> [WHAT IS REQUIRED]:
Your answer must be an exact copy of the entries below, with every picture removed.
╔══
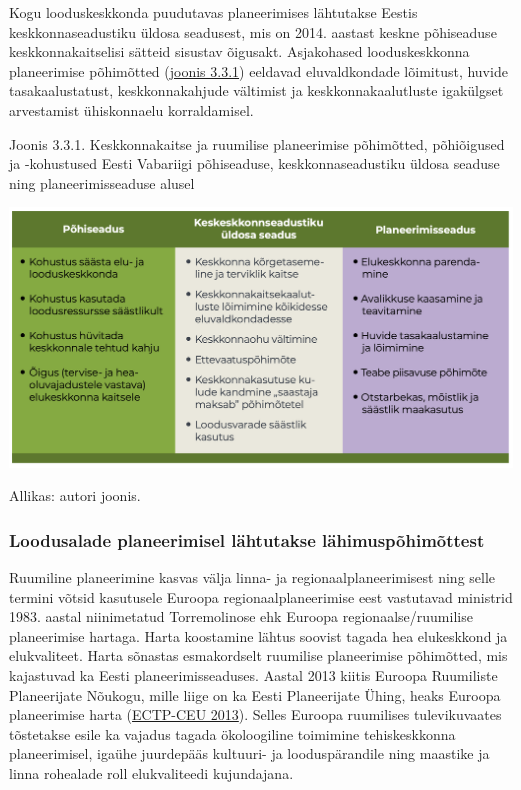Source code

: \documentclass[estonian,]{article}
\begin{document}
Kogu looduskeskkonda puudutavas planeerimises lähtutakse Eestis keskkonnaseadustiku üldosa seadusest, mis on 2014. aastast keskne põhiseaduse keskkonnakaitselisi sätteid sisustav õigusakt. Asjakohased looduskeskkonna planeerimise põhimõtted (\protect\hyperlink{figure331}{joonis 3.3.1}) eeldavad eluvaldkondade lõimitust, huvide tasakaalustatust, keskkonnakahjude vältimist ja keskkonnakaalutluste igakülgset arvestamist ühiskonnaelu korraldamisel.

{Joonis 3.3.1.} Keskkonnakaitse ja ruumilise planeerimise põhimõtted, põhiõigused ja -kohustused Eesti Vabariigi põhiseaduse, keskkonnaseadustiku üldosa seaduse ning planeerimisseaduse alusel

\begin{center}\includegraphics[width=0.9\linewidth]{figures/3-chapter/fig331} \end{center}

\begin{imgsource}
{Allikas:} autori joonis.
\end{imgsource}

\hypertarget{loodusalade-planeerimisel-luxe4htutakse-luxe4himuspuxf5himuxf5ttest}{%
\subsubsection*{Loodusalade planeerimisel lähtutakse lähimuspõhimõttest}\label{loodusalade-planeerimisel-luxe4htutakse-luxe4himuspuxf5himuxf5ttest}}

Ruumiline planeerimine kasvas välja linna- ja regionaalplaneerimisest ning selle termini võtsid kasutusele Euroopa regionaalplaneerimise eest vastutavad ministrid 1983. aastal niinimetatud Torremolinose ehk Euroopa regionaalse/ruumilise planeerimise hartaga. Harta koostamine lähtus soovist tagada hea elukeskkond ja elukvaliteet. Harta sõnastas esmakordselt ruumilise planeerimise põhimõtted, mis kajastuvad ka Eesti planeerimisseaduses. Aastal 2013 kiitis Euroopa Ruumiliste Planeerijate Nõukogu, mille liige on ka Eesti Planeerijate Ühing, heaks Euroopa planeerimise harta (\protect\hyperlink{ECTP-CEU2013}{ECTP-CEU 2013}). Selles Euroopa ruumilises tulevikuvaates tõstetakse esile ka vajadus tagada ökoloogiline toimimine tehiskeskkonna planeerimisel, igaühe juurdepääs kultuuri- ja looduspärandile ning maastike ja linna rohealade roll elukvaliteedi kujundajana.
\end{document}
╚══
> [OUTPUT BELOW]:
Source code

: \documentclass[estonian,]{article}
\begin{document}
Kogu looduskeskkonda puudutavas planeerimises lähtutakse Eestis keskkonnaseadustiku üldosa seadusest, mis on 2014. aastast keskne põhiseaduse keskkonnakaitselisi sätteid sisustav õigusakt. Asjakohased looduskeskkonna planeerimise põhimõtted (\protect\hyperlink{figure331}{joonis 3.3.1}) eeldavad eluvaldkondade lõimitust, huvide tasakaalustatust, keskkonnakahjude vältimist ja keskkonnakaalutluste igakülgset arvestamist ühiskonnaelu korraldamisel.

{Joonis 3.3.1.} Keskkonnakaitse ja ruumilise planeerimise põhimõtted, põhiõigused ja -kohustused Eesti Vabariigi põhiseaduse, keskkonnaseadustiku üldosa seaduse ning planeerimisseaduse alusel

\begin{center}\includegraphics[width=0.9\linewidth]{figures/3-chapter/fig331} \end{center}

\begin{imgsource}
{Allikas:} autori joonis.
\end{imgsource}

\hypertarget{loodusalade-planeerimisel-luxe4htutakse-luxe4himuspuxf5himuxf5ttest}{%
\subsubsection*{Loodusalade planeerimisel lähtutakse lähimuspõhimõttest}\label{loodusalade-planeerimisel-luxe4htutakse-luxe4himuspuxf5himuxf5ttest}}

Ruumiline planeerimine kasvas välja linna- ja regionaalplaneerimisest ning selle termini võtsid kasutusele Euroopa regionaalplaneerimise eest vastutavad ministrid 1983. aastal niinimetatud Torremolinose ehk Euroopa regionaalse/ruumilise planeerimise hartaga. Harta koostamine lähtus soovist tagada hea elukeskkond ja elukvaliteet. Harta sõnastas esmakordselt ruumilise planeerimise põhimõtted, mis kajastuvad ka Eesti planeerimisseaduses. Aastal 2013 kiitis Euroopa Ruumiliste Planeerijate Nõukogu, mille liige on ka Eesti Planeerijate Ühing, heaks Euroopa planeerimise harta (\protect\hyperlink{ECTP-CEU2013}{ECTP-CEU 2013}). Selles Euroopa ruumilises tulevikuvaates tõstetakse esile ka vajadus tagada ökoloogiline toimimine tehiskeskkonna planeerimisel, igaühe juurdepääs kultuuri- ja looduspärandile ning maastike ja linna rohealade roll elukvaliteedi kujundajana.
\end{document}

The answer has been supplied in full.